Set in Hong Kong, 1962, Chow Mo-Wan is a newspaper editor who moves into a new building with his wife. At approximately the same time, Su Li-zhen, a beautiful secretary and her executive husband also move in to the crowded building. With their spouses often away, Chow and Li-zhen spend most of their time together as friends. They have everything in common from noodle shops to martial arts. Soon, they are shocked to discover that their spouses are having an affair. Hurt and angry, they find comfort in their growing friendship even as they resolve not to be like their unfaithful mates.

A man and a woman in neighbouring apartments suspect their spouses of extra-marital activities.

A man and a woman who live in neighbouring apartments in Hong Kong in the early 1960s have an austere relationship when they gradually discover that their respective partners are having an affair. She – Maggie Cheung – works for a shipping agent. Her boss is having an affair. She covers for him to his wife. He – Tony Leung – is a journalist who dreams of writing fantasy adventures. His best friend is a serial womaniser. On her lonely nights she gets take-away noodles from a local food stand. Their respective landlords play enthusiastic games of mahjong. The relationship progresses by infinitesimally small degrees.

With this film Wong Kar-Wai has changed mood and tone. In The Mood For Love is nostalgic in that it recreates the scene of Wong's youth but it isn't a sentimental nostalgia. He masterfully creates a whole picture from glimpses, beautiful glimpses. We never see the spouses to recognise them. We rarely get to see a whole picture of anything. The journey we take in this film with these two fairly inaccessible people is amazingly powerful. It's hard to pinpoint just how Wong does it. Certainly it's beautiful, the soundtrack with the music of Michael Galasso and Nat King Cole singing Spanish love songs is exquisite and there are two really fine performances from Tony Leung and Maggie Cheung at the heart of it, but the riff he plays in this film emotionally, aesthetically is just one of those cinema experiences that you come away from with something precious. It's rare. I hope you loved it David.

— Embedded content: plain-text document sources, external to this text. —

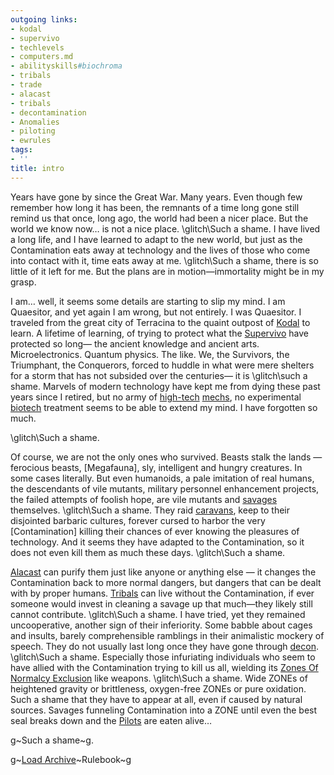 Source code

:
 ```yaml
---
outgoing links:
- kodal
- supervivo
- techlevels
- computers.md
- abilityskills#biochroma
- tribals
- trade
- alacast
- tribals
- decontamination
- Anomalies
- piloting
- ewrules
tags:
- ''
title: intro
---
```

Years have gone by since the Great War.
Many years.
Even though few remember how long it has been, the remnants of a time long gone still remind us that once,
long ago, the world had been a nicer place.
But the world we know now… is not a nice place.
\glitch\Such a shame\.
I have lived a long life, and I have learned to adapt to the new world,
but just as the Contamination eats away at technology and the lives of those who come into contact with it, time
eats away at me.
\glitch\Such a shame\, there is so little of it left for me.
But the plans are in motion—immortality might be in my grasp.

I am… well, it seems some details are starting to slip my mind.
I am Quaesitor, and yet again I am wrong, but not entirely.
I was Quaesitor.
I traveled from the great city of Terracina to the quaint outpost of [Kodal](kodal) to learn.
A lifetime of learning, of trying to protect what the [Supervivo](supervivo) have protected so long—
the ancient knowledge and ancient arts.
Microelectronics.
Quantum physics.
The like.
We, the Survivors, the Triumphant, the Conquerors,
forced to huddle in what were mere shelters for a storm that has not subsided over the centuries—
it is \glitch\such a shame\.
Marvels of modern technology have kept me from dying these past years since I retired,
but no army of [high-tech](techlevels) [mechs](computers.md), no experimental [biotech](abilityskills#biochroma) treatment seems to be able to extend my mind.
I have forgotten so much.

\glitch\Such a shame\.

Of course, we are not the only ones who survived.
Beasts stalk the lands — ferocious beasts, [Megafauna], sly, intelligent and hungry creatures.
In some cases literally.
But even humanoids, a pale imitation of real humans, the descendants of vile mutants,
military personnel enhancement projects, the failed attempts of foolish hope,
are vile mutants and [savages](tribals) themselves. \glitch\Such a shame\.
They raid [caravans](trade), keep to their disjointed barbaric cultures,
forever cursed to harbor the very [Contamination]  killing their chances of ever knowing the pleasures of technology.
And it seems they have adapted to the Contamination, so it does not even kill them as much these days.
\glitch\Such a shame\.

[Alacast](alacast) can purify them just like anyone or anything else —
it changes the Contamination back to more normal dangers, but dangers that can be dealt with by proper humans.
[Tribals](tribals) can live without the Contamination,
if ever someone would invest in cleaning a savage up that much—they likely still cannot contribute.
\glitch\Such a shame\.
I have tried, yet they remained uncooperative, another sign of their inferiority.
Some babble about cages and insults, barely comprehensible ramblings in their animalistic mockery of
speech.
They do not usually last long once they have gone through [decon](decontamination).
\glitch\Such a shame\.
Especially those infuriating individuals who seem to have allied with the Contamination trying to kill us all,
wielding its [Zones Of Normalcy Exclusion](Anomalies) like weapons.
\glitch\Such a shame\.
Wide ZONEs of heightened gravity or brittleness, oxygen-free ZONEs or pure oxidation.
Such a shame that they have to appear at all, even if caused by natural sources.
Savages funneling Contamination into a ZONE until even the best seal breaks down and the [Pilots](piloting) are eaten alive…

g~Such a shame~g.

g~[Load Archive](ewrules)~Rulebook~g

Comments from David: Very different from Wong Kar-wai's rather hip earlier films, this nostalgic and very beautiful Brief Encounter is a stately, meticulously crafted romance filtered through memory. The setting of Hong Kong in the early '60s, before the political changes which eventually transformed the cosmopolitan city, is beautifully captured through the interior settings and briefly glimpsed exteriors, and the two central performances are simply sublime. I'm not sure that Wong quite knows how to end the film – he shot several alternatives, and the one we see, though it works, is faintly unsatisfying. But this is a minor blemish in another very fine Chinese language movie.